NACIONES PANTALLA
El regreso de las letras por este medio después de casi un mes de ausencia se debe no solo al periodo de verano en el calendario, sino al estudio y observación de campo…he aquí el primer resultado de ello.
La filosofía política nos enseñó que el poder, para ser efectivo, debe ser concentrado y legitimado. Thomas Hobbes,en su obra cumbre, imaginó al Leviatán, un monstruo bíblico que representaba al Estado soberano, la única entidad capaz de poner fin a la guerra de todos contra todos. El Leviatán de Hobbes no era un tirano por capricho, sino un mal necesario al que los ciudadanos voluntariamente cedían sus derechos a cambio de seguridad y orden. Hoy, sin embargo, nos encontramos ante una nueva forma de poder, un Leviatán moderno que ha surgido de nuestras propias manos: las «naciones pantalla».
Estas «naciones», no son estados en el sentido tradicional. Son corporaciones tecnológicas (Google, Meta, Amazon) que han concentrado un poder económico, cultural y político que eclipsa al de muchos países. Al igual que el Leviatán, ejercen un control absoluto sobre su dominio, pero a diferencia de esta figura, lo hacen sin el pacto social ni la legitimidad democrática. No necesitan pedirnos nuestro consentimiento en una asamblea, pues ya lo hemos entregado de forma tácita con cada clic, cada «me gusta» y cada dato que cedemos.
La analogía es inquietante. El Leviatán digital nos ofrece un tipo de seguridad: la comodidad de tener el mundo en la palma de la mano, el entretenimiento constante y la conexión con otros. A cambio, nos exige una obediencia absoluta. Estas empresas deciden qué información podemos ver y cuál no, manipulan el debate público a través de algoritmos opacos y monetizan la polarización. Han sustituido funciones estatales, gestionando el tráfico mejor que la policía, resolviendo disputas comerciales de forma más eficiente que cualquier oficina pública y orientando las elecciones con mayor impacto que cualquier medio tradicional.
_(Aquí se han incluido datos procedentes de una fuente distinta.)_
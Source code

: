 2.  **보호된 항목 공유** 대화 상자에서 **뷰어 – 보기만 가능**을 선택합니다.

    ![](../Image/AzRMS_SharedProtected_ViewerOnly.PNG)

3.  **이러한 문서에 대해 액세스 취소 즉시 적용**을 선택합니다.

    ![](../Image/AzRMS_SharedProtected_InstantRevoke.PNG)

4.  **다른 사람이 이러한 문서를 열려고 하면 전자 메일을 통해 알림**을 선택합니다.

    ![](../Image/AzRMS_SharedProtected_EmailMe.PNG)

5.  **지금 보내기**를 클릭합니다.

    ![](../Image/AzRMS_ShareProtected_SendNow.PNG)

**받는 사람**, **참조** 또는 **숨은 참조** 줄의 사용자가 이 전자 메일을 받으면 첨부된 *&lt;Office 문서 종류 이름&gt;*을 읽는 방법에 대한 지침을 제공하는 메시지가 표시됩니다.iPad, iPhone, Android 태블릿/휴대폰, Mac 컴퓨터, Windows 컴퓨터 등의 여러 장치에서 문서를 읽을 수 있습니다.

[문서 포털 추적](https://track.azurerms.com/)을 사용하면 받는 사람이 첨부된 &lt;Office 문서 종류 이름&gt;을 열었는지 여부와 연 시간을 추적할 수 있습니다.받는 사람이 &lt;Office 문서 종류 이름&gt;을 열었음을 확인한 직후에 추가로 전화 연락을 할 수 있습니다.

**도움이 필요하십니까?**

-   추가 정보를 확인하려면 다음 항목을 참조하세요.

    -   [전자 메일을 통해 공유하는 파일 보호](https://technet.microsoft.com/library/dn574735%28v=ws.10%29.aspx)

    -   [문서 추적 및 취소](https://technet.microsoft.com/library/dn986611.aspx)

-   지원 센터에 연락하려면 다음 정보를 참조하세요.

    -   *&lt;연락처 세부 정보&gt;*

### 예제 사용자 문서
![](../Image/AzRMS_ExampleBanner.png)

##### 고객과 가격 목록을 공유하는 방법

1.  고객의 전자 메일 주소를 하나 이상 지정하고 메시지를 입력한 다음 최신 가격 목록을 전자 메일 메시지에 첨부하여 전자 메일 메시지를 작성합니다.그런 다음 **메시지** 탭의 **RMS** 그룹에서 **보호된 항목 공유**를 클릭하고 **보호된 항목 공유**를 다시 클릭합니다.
El Leviatán de Hobbes tenía contrapesos; su poder estaba limitado por la voluntad de sus súbditos, que podían derrocarlo si no cumplía con su parte del pacto. El Leviatán digital, en cambio, opera sin contrapesos efectivos. No rinde cuentas ante parlamentos ni tribunales de la misma manera que lo haría un Estado. Cuando viola nuestra privacidad o fomenta la desinformación, las sanciones son, para estas empresas, meros «costos operativos».
La tiranía de estas naciones pantalla es sutil, pero profunda. Fragmentan nuestra atención, vulneran nuestra privacidad y erosionan el periodismo tradicional. Estamos viviendo arrodillados ante ellas, entregando nuestra soberanía a cambio de una ilusión de control. La pregunta no es si debemos apagar las pantallas, sino si estamos dispuestos a exigir que estas herramientas sirvan a los seres humanos y no al revés.
Sin embargo, frente a este panorama, no podemos caer en el fatalismo. La batalla por nuestra soberanía digital se libra en dos frentes: el individual y el colectivo. En el plano individual, la toma de conciencia es el primer paso. Debemos cuestionar nuestra relación con las pantallas, entender los mecanismos de la adicción y valorar nuestra privacidad como un bien fundamental, no como una moneda de cambio por servicios gratuitos. Significa ser críticos con la información que consumimos y con la forma en que interactuamos en estos ecosistemas. No se trata de un rechazo de la tecnología, sino de una nueva alfabetización cívica que nos enseñe a ser ciudadanos digitales, no súbditos.
En el plano colectivo, la respuesta debe ser política y regulatoria. Así como en el siglo XX los Estados limitaron el poder de los grandes monopolios industriales, hoy es urgente crear marcos legales que pongan un freno a la tiranía de las naciones pantalla. Es necesario exigir transparencia en sus algoritmos, proteger nuestros datos personales con leyes firmes y sancionar de manera efectiva la desinformación deliberada. Este es el gran desafío de nuestro tiempo: recuperar el control de las herramientas que hemos creado para que sirvan a la democracia y al bien común, en lugar de consolidar un poder que opera por encima de los gobiernos y de la voluntad popular.